Insert your own Titanic joke at this point, but we just returned from a wonderful one week cruise on the NCL Getaway to the Eastern Caribbean, with port visits in St Martin, St Thomas, and the Bahamas. I visited many Carib ports aboard various Navy ships, and after a dozen seemingly similar islands it becomes harder to appreciate the differences between them. St Martin, however, always stood out in my memory as a place worthy to revisit, so we were glad to take advantage of this cruise itinerary.
Though the ship was significantly larger than we would normally prefer, our NCL Personal Cruise Consultant (la-dee-da), Lee, caught us in a moment of weakness (after several glasses of wine) and the last minute price was great. During a meet-up on our last NCL cruise, several fellow passengers advised us that “we were cruising wrong,” so on their advice we splurged for a balcony stateroom. Now we are totally spoiled for it, and can’t see ourselves going back to a standard room again.
A quick summary of NCL versus other options: Those that know us know that we work the airline and hotel loyalty programs to the maximum extent, so prior to our first big ship cruise in 2007 we researched the different lines with the intent of biasing all of our future cruises with one line so as to derive the loyalty benefits of “elite” status, once achieved. Our research suggested that NCL would be the right line for three reasons: the right casual vs. formal balance, reasonable prices points, and age range of the passengers. NCL lacks the party-hard-all-night attitude we associate with Carnival, while retaining their “Freestyle” cruising sensibility missing from the more formal lines. Price wise, we might be able to do better on Carnival, but we found NCL significantly cheaper than Celebration, Holland America, and other higher end lines.
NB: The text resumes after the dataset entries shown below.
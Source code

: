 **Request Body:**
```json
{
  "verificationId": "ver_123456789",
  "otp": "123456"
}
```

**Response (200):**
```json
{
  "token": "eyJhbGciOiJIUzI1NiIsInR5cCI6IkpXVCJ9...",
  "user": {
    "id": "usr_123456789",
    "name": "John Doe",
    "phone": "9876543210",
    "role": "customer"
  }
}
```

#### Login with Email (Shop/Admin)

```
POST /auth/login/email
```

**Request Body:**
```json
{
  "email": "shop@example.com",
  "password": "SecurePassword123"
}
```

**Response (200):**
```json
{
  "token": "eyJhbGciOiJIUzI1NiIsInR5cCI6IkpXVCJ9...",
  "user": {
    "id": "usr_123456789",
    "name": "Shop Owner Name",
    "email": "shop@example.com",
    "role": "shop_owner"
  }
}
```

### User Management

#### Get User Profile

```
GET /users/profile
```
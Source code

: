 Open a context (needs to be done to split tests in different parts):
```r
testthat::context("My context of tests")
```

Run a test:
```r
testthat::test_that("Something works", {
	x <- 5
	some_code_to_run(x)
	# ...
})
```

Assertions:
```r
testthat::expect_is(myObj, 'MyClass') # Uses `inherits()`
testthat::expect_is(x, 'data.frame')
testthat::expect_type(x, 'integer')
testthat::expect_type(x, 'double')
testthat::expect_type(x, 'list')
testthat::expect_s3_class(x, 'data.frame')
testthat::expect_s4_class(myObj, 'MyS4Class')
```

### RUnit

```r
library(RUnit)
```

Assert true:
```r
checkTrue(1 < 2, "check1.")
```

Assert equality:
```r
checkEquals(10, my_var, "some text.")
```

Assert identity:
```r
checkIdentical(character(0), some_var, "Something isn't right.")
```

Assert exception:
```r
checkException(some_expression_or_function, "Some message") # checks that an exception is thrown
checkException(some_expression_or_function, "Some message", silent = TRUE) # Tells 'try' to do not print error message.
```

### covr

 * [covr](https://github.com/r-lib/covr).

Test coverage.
Similarly, the age range on NCL tends to be rather wide, while some of the upper end lines skew towards a much older demographic.
Finally, for the skeptical navy sailors out there that have trouble imagining themselves voluntarily boarding a cruise ship for their limited leave time: take all the good things about being at sea and subtract watchstanding, morning quarters, bad food, cold showers, the XO, BECCES, and pretty much all the tedious responsiblities.